*** Material provided ***

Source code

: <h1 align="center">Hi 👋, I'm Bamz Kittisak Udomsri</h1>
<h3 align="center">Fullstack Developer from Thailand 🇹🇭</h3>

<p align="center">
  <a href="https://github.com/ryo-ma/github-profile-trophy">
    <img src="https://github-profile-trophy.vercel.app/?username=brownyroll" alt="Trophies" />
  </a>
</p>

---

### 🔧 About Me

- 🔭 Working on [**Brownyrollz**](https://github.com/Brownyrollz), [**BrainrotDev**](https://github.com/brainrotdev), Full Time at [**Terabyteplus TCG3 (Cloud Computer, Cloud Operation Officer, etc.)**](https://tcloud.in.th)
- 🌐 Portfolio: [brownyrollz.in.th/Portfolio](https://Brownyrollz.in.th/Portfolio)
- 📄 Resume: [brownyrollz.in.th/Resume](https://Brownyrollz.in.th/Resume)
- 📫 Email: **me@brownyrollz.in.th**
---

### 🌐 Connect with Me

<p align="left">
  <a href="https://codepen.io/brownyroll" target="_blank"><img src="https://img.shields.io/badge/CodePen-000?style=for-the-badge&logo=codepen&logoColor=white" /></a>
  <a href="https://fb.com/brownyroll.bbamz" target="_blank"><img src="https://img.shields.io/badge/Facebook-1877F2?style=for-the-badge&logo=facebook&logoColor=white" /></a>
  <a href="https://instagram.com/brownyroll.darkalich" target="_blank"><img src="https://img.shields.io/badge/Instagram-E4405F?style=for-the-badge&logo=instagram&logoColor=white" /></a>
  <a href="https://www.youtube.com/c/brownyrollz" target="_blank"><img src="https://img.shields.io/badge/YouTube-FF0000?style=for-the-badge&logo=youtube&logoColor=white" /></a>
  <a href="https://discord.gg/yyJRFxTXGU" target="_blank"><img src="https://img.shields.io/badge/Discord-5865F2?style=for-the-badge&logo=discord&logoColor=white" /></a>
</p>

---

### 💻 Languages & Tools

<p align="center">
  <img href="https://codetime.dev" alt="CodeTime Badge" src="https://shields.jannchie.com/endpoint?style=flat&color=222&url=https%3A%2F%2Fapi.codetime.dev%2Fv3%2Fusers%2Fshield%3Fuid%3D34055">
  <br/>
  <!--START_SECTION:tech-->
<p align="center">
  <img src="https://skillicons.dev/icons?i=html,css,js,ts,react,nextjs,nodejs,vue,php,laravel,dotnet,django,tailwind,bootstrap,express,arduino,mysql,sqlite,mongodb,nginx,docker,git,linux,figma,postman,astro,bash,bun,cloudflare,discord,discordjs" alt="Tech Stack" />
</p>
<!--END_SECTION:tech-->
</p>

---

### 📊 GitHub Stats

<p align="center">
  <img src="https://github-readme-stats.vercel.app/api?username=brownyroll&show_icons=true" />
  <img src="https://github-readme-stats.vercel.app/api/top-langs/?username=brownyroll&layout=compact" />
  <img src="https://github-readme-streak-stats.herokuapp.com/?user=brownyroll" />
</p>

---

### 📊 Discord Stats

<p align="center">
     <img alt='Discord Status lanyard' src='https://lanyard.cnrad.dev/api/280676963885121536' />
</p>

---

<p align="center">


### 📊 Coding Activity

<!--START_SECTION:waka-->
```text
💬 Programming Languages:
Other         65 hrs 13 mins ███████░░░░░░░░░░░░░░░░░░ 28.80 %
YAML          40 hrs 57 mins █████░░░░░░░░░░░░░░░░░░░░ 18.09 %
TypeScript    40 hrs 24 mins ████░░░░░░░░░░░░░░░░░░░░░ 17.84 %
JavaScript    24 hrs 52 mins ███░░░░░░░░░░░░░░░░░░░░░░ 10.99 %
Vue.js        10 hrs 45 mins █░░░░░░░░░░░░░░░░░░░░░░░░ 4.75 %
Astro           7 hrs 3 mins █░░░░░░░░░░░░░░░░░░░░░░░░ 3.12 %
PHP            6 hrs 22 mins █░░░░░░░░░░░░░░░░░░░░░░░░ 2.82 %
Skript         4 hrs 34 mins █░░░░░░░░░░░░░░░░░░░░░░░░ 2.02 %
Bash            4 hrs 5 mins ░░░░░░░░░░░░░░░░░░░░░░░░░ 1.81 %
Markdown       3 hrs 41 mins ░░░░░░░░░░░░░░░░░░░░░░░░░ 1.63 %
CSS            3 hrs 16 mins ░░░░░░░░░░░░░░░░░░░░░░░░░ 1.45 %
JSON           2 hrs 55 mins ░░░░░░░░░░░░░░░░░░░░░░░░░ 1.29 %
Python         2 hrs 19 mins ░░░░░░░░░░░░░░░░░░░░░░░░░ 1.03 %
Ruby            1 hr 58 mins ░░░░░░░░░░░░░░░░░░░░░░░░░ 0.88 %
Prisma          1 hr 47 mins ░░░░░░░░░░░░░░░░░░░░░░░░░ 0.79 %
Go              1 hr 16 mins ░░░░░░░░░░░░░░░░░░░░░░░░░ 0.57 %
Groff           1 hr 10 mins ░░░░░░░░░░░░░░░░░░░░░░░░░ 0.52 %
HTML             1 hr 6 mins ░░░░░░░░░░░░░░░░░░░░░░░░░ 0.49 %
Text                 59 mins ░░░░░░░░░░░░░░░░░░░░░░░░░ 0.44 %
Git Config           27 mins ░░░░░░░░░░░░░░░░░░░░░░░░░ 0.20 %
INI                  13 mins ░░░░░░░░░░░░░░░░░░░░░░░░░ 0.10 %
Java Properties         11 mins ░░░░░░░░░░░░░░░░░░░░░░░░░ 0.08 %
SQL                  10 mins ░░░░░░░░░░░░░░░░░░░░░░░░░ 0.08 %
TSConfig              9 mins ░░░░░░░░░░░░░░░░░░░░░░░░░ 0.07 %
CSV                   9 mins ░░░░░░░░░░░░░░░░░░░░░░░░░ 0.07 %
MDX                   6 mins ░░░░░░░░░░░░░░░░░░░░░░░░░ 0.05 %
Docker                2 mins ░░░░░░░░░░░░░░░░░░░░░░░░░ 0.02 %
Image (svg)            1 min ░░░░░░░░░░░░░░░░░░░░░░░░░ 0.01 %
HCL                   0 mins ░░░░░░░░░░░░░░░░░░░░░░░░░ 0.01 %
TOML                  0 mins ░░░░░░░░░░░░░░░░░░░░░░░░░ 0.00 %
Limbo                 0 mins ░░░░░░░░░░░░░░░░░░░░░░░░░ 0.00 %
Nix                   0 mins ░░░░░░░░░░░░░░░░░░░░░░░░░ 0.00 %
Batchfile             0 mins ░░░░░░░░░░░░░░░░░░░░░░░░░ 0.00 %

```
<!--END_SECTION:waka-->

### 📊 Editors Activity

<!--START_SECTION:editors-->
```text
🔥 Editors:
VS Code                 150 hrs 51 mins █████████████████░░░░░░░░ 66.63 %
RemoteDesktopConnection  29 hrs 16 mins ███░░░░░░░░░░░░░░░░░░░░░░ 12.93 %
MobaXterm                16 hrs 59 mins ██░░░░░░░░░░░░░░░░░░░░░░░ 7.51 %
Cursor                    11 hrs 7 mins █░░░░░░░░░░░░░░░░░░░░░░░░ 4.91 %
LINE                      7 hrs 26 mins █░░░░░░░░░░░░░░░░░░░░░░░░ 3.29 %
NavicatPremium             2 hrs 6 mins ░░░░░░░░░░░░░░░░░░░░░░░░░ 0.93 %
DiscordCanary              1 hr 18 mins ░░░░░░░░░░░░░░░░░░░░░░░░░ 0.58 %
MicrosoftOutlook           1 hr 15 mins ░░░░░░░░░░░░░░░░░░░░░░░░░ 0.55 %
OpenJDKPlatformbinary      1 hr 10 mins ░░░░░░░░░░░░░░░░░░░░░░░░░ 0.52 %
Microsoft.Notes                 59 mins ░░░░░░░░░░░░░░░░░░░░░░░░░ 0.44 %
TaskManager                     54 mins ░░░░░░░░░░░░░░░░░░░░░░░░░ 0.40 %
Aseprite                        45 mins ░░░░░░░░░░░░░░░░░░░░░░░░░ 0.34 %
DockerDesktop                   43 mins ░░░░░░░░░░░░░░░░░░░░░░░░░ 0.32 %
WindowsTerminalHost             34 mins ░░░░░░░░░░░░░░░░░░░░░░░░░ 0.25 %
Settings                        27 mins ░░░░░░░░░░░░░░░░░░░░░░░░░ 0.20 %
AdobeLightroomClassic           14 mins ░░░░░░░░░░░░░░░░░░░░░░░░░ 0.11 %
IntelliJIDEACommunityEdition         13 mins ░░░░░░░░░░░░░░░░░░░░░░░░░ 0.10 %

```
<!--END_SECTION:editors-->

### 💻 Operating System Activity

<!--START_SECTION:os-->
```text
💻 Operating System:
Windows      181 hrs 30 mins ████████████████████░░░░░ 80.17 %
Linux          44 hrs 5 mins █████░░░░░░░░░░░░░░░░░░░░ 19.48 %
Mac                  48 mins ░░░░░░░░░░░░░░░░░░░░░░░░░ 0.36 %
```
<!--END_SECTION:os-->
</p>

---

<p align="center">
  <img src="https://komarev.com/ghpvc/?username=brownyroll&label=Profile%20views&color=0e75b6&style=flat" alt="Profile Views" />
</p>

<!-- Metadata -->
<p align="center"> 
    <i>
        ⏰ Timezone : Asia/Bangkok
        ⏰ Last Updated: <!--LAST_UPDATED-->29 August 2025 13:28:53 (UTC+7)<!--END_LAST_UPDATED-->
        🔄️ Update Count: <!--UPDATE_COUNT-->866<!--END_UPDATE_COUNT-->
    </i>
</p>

***

* _Work to be completed_: If a line above holds "logoColor", count it; say how many such lines there are and nothing else.

* _Solution to the problem_: 5